__REQUIREMENT__.
Write only the number of lines below in which "with" occurs.

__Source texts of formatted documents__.
================================

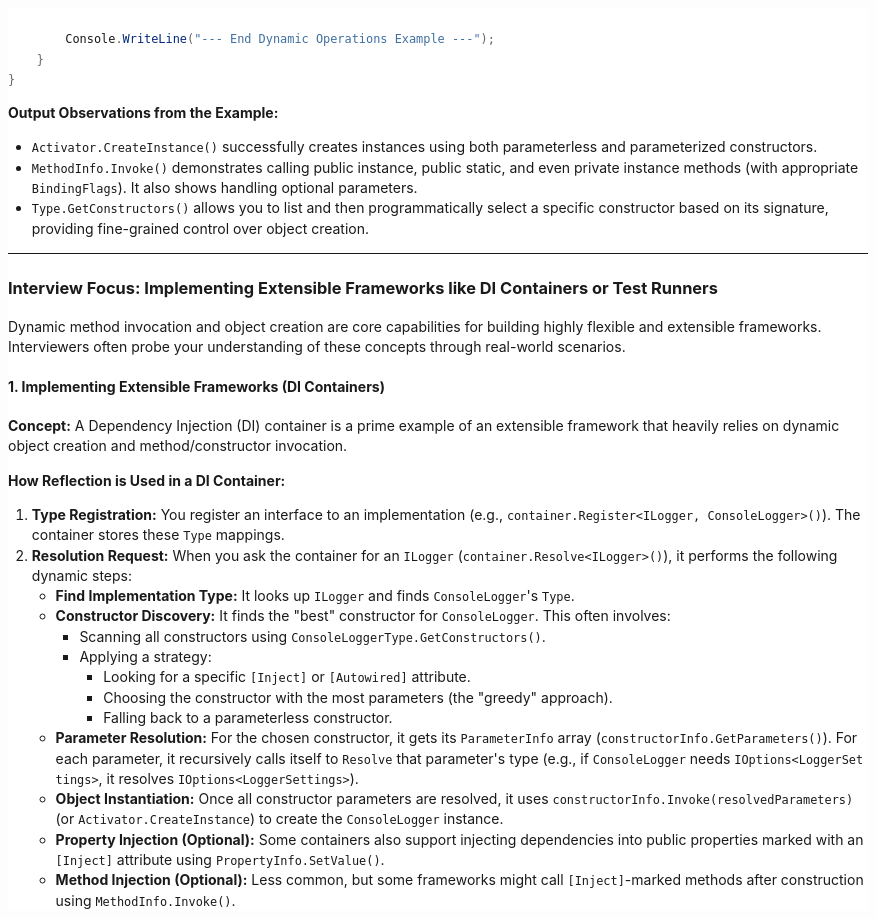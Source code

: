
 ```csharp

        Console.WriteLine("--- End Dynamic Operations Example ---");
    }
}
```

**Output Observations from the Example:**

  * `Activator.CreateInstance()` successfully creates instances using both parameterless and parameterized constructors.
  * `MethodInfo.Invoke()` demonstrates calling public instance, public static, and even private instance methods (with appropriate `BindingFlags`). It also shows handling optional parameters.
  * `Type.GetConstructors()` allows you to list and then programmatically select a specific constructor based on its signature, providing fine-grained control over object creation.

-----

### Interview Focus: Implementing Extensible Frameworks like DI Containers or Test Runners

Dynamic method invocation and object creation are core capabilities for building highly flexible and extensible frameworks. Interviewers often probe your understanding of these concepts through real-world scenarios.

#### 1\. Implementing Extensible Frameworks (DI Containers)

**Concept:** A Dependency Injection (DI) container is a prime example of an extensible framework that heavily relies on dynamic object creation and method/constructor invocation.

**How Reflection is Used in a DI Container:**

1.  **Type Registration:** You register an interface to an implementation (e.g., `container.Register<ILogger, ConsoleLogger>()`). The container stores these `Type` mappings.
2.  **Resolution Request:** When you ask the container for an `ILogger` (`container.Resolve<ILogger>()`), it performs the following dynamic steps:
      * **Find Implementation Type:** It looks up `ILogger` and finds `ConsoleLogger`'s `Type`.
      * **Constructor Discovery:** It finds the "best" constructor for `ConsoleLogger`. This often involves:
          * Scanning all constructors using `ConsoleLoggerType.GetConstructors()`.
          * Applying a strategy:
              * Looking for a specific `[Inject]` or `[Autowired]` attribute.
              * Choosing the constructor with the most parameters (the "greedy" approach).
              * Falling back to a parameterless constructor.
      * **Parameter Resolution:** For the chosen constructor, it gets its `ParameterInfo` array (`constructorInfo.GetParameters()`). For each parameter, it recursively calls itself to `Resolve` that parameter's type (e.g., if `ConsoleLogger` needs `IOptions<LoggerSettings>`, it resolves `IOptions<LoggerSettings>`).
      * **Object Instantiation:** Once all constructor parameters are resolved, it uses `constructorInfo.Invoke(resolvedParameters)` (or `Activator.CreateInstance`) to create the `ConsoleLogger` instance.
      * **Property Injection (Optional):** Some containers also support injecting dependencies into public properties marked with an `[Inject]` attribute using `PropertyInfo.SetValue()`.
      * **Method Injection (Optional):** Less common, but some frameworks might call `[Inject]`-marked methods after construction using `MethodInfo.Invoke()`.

================================

__OUTPUT__.
3